▶ _What to do_
Spot each line in the data below containing "great" and copy it.

(Plain-text document sources)
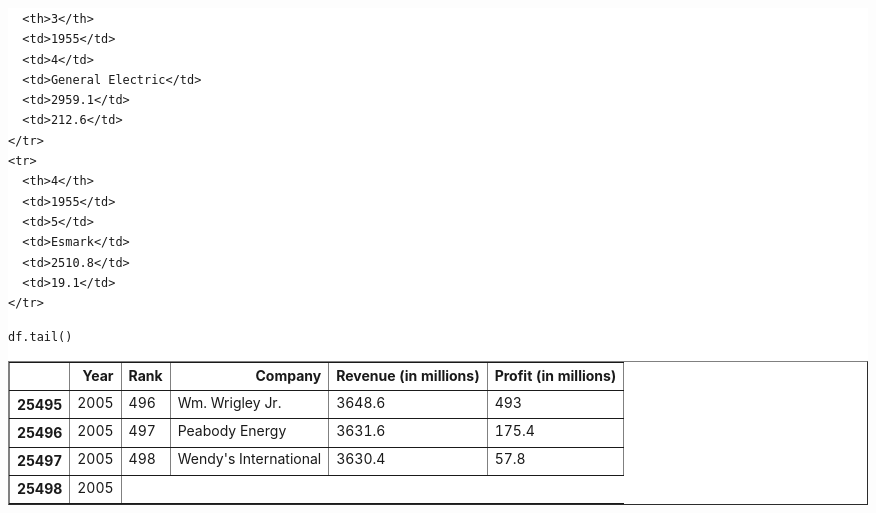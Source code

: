      <th>3</th>
      <td>1955</td>
      <td>4</td>
      <td>General Electric</td>
      <td>2959.1</td>
      <td>212.6</td>
    </tr>
    <tr>
      <th>4</th>
      <td>1955</td>
      <td>5</td>
      <td>Esmark</td>
      <td>2510.8</td>
      <td>19.1</td>
    </tr>
  </tbody>
</table>
</div>




```python
df.tail()
```

</style>
<table border="1" class="dataframe">
  <thead>
    <tr style="text-align: right;">
      <th></th>
      <th>Year</th>
      <th>Rank</th>
      <th>Company</th>
      <th>Revenue (in millions)</th>
      <th>Profit (in millions)</th>
    </tr>
  </thead>
  <tbody>
    <tr>
      <th>25495</th>
      <td>2005</td>
      <td>496</td>
      <td>Wm. Wrigley Jr.</td>
      <td>3648.6</td>
      <td>493</td>
    </tr>
    <tr>
      <th>25496</th>
      <td>2005</td>
      <td>497</td>
      <td>Peabody Energy</td>
      <td>3631.6</td>
      <td>175.4</td>
    </tr>
    <tr>
      <th>25497</th>
      <td>2005</td>
      <td>498</td>
      <td>Wendy's International</td>
      <td>3630.4</td>
      <td>57.8</td>
    </tr>
    <tr>
      <th>25498</th>
      <td>2005</td>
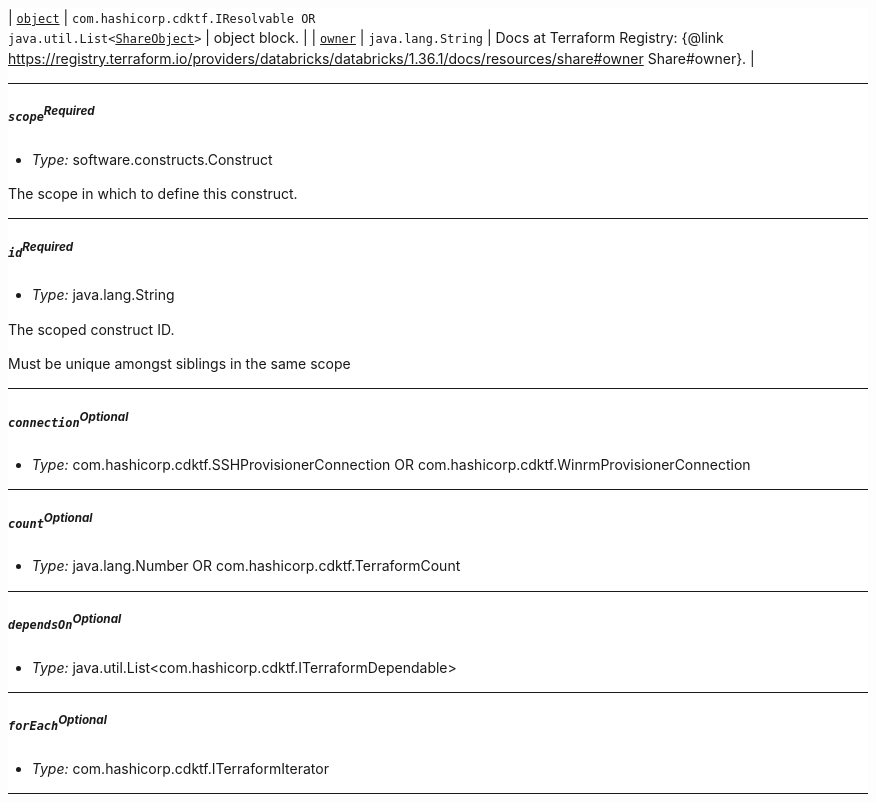 | <code><a href="#@cdktf/provider-databricks.share.Share.Initializer.parameter.object">object</a></code> | <code>com.hashicorp.cdktf.IResolvable OR java.util.List<<a href="#@cdktf/provider-databricks.share.ShareObject">ShareObject</a>></code> | object block. |
| <code><a href="#@cdktf/provider-databricks.share.Share.Initializer.parameter.owner">owner</a></code> | <code>java.lang.String</code> | Docs at Terraform Registry: {@link https://registry.terraform.io/providers/databricks/databricks/1.36.1/docs/resources/share#owner Share#owner}. |

---

##### `scope`<sup>Required</sup> <a name="scope" id="@cdktf/provider-databricks.share.Share.Initializer.parameter.scope"></a>

- *Type:* software.constructs.Construct

The scope in which to define this construct.

---

##### `id`<sup>Required</sup> <a name="id" id="@cdktf/provider-databricks.share.Share.Initializer.parameter.id"></a>

- *Type:* java.lang.String

The scoped construct ID.

Must be unique amongst siblings in the same scope

---

##### `connection`<sup>Optional</sup> <a name="connection" id="@cdktf/provider-databricks.share.Share.Initializer.parameter.connection"></a>

- *Type:* com.hashicorp.cdktf.SSHProvisionerConnection OR com.hashicorp.cdktf.WinrmProvisionerConnection

---

##### `count`<sup>Optional</sup> <a name="count" id="@cdktf/provider-databricks.share.Share.Initializer.parameter.count"></a>

- *Type:* java.lang.Number OR com.hashicorp.cdktf.TerraformCount

---

##### `dependsOn`<sup>Optional</sup> <a name="dependsOn" id="@cdktf/provider-databricks.share.Share.Initializer.parameter.dependsOn"></a>

- *Type:* java.util.List<com.hashicorp.cdktf.ITerraformDependable>

---

##### `forEach`<sup>Optional</sup> <a name="forEach" id="@cdktf/provider-databricks.share.Share.Initializer.parameter.forEach"></a>

- *Type:* com.hashicorp.cdktf.ITerraformIterator

---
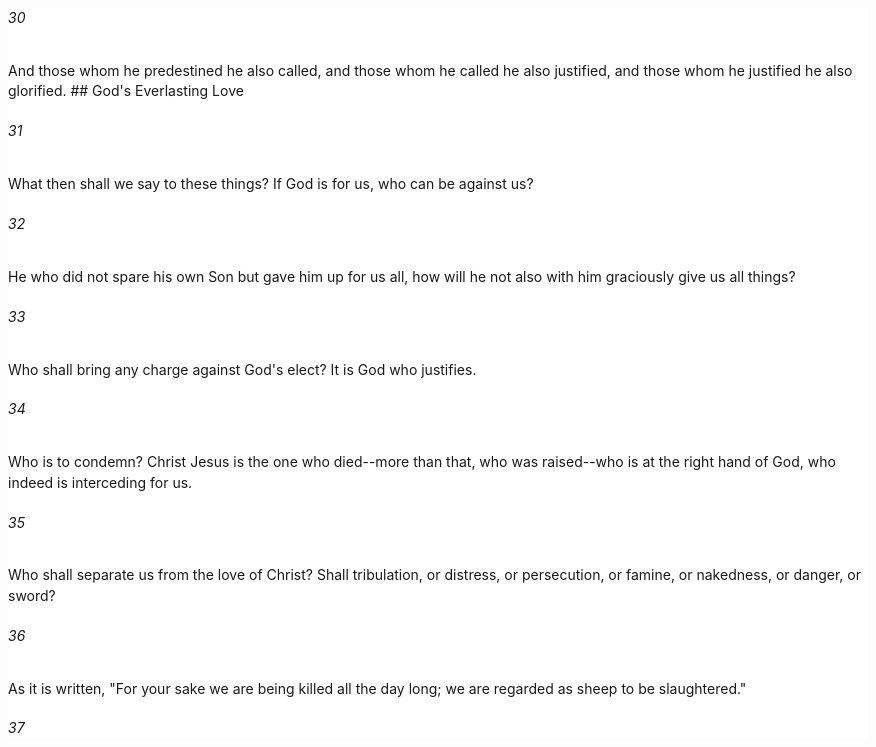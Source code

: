 


###### 30 


And those whom he predestined he also called, and those whom he called he also justified, and those whom he justified he also glorified. ## God's Everlasting Love 





###### 31 


What then shall we say to these things? If God is for us, who can be against us? 





###### 32 


He who did not spare his own Son but gave him up for us all, how will he not also with him graciously give us all things? 





###### 33 


Who shall bring any charge against God's elect? It is God who justifies. 





###### 34 


Who is to condemn? Christ Jesus is the one who died--more than that, who was raised--who is at the right hand of God, who indeed is interceding for us. 





###### 35 


Who shall separate us from the love of Christ? Shall tribulation, or distress, or persecution, or famine, or nakedness, or danger, or sword? 





###### 36 


As it is written, "For your sake we are being killed all the day long; we are regarded as sheep to be slaughtered." 





###### 37 
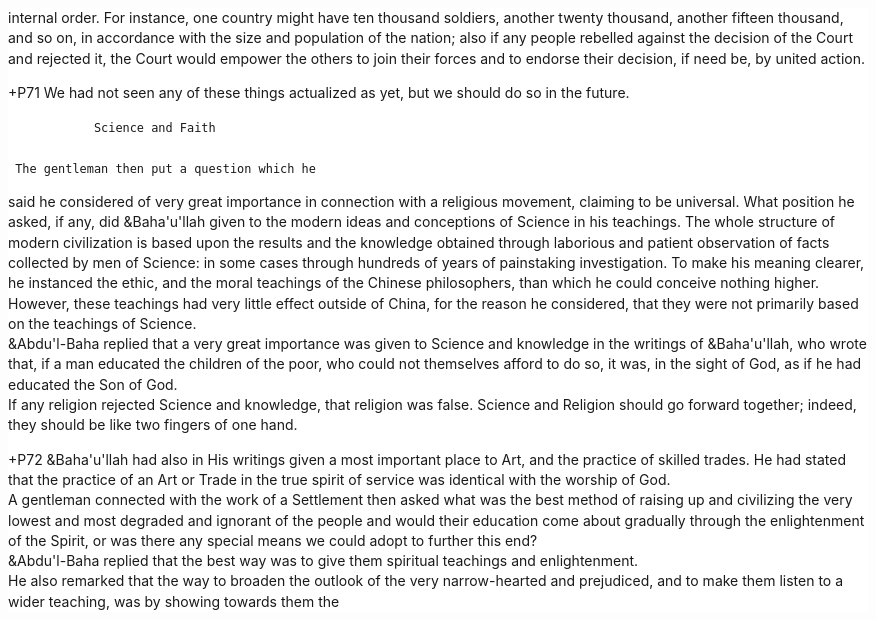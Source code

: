 internal order.  For instance, one country might 
have ten thousand soldiers, another twenty 
thousand, another fifteen thousand, and so on, in 
accordance with the size and population of the 
nation; also if any people rebelled against the 
decision of the Court and rejected it, the Court 
would empower the others to join their forces and 
to endorse their decision, if need be, by united 
action.  
 
+P71 
     We had not seen any of these things actualized 
as yet, but we should do so in the future.  
 
                Science and Faith 
 
     The gentleman then put a question which he 
said he considered of very great importance in 
connection with a religious movement, claiming 
to be universal.  What position he asked, if any, 
did &amp;Baha'u'llah given to the modern ideas and 
conceptions of Science in his teachings.  The 
whole structure of modern civilization is based 
upon the results and the knowledge obtained 
through laborious and patient observation of facts 
collected by men of Science:  in some cases 
through hundreds of years of painstaking 
investigation.  To make his meaning clearer, he 
instanced the ethic, and the moral teachings of 
the Chinese philosophers, than which he could 
conceive nothing higher.  However, these teachings 
had very little effect outside of China, for the 
reason he considered, that they were not 
primarily based on the teachings of Science.  
     &amp;Abdu'l-Baha replied that a very great importance 
was given to Science and knowledge in the 
writings of &amp;Baha'u'llah, who wrote that, if a man 
educated the children of the poor, who could not 
themselves afford to do so, it was, in the sight of 
God, as if he had educated the Son of God.  
     If any religion rejected Science and knowledge, 
that religion was false.  Science and Religion 
should go forward together; indeed, they should 
be like two fingers of one hand.  
 
+P72 
     &amp;Baha'u'llah had also in His writings given a 
most important place to Art, and the practice of 
skilled trades.  He had stated that the practice of 
an Art or Trade in the true spirit of service was 
identical with the worship of God.  
     A gentleman connected with the work of a 
Settlement then asked what was the best method 
of raising up and civilizing the very lowest and 
most degraded and ignorant of the people and 
would their education come about gradually 
through the enlightenment of the Spirit, or was 
there any special means we could adopt to further 
this end?  
     &amp;Abdu'l-Baha replied that the best way was to 
give them spiritual teachings and enlightenment.  
He also remarked that the way to broaden the 
outlook of the very narrow-hearted and prejudiced, 
and to make them listen to a wider 
teaching, was by showing towards them the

▶ _Task answer_
said he considered of very great importance in 
     &amp;Abdu'l-Baha replied that a very great importance 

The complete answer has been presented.